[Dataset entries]
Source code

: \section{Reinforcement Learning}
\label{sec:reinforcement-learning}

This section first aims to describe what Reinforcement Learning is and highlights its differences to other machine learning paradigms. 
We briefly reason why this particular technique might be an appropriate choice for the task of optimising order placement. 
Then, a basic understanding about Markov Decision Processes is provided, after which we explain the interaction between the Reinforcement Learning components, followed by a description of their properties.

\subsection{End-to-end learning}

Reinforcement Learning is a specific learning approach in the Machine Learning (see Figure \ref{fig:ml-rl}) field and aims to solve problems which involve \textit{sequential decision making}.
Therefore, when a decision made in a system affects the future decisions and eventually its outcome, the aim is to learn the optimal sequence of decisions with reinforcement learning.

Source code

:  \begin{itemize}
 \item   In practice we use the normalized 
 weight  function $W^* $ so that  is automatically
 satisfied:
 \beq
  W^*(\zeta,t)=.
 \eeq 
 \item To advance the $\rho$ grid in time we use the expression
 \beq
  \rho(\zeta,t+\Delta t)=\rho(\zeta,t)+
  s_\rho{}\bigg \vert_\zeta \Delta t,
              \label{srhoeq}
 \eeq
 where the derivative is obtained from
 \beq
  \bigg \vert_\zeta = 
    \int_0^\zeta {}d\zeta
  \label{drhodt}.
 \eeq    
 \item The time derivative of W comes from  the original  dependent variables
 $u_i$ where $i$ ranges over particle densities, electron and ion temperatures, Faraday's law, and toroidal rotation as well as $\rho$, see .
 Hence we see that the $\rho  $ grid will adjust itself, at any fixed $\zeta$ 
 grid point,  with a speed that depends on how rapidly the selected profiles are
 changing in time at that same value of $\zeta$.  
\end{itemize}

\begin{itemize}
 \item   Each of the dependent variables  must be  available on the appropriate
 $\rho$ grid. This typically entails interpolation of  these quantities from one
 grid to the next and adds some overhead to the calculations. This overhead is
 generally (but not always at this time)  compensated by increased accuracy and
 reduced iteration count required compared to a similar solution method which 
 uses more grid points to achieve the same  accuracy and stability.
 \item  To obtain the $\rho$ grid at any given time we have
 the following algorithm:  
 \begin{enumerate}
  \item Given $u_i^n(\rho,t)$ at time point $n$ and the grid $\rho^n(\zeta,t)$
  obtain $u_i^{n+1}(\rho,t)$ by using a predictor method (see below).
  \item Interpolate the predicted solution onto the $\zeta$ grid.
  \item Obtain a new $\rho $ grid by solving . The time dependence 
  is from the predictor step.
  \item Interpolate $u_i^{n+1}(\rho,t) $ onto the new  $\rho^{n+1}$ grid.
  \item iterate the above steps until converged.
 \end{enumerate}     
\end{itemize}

▶ _TASK REQUIREMENTS_
Starting at the line that contains "is from the predictor step.", retype each remaining line of the records exactly; that line and the last line are both included.

▶ _TASK RESULT_
  is from the predictor step.
  \item Interpolate $u_i^{n+1}(\rho,t) $ onto the new  $\rho^{n+1}$ grid.
  \item iterate the above steps until converged.
 \end{enumerate}     
\end{itemize}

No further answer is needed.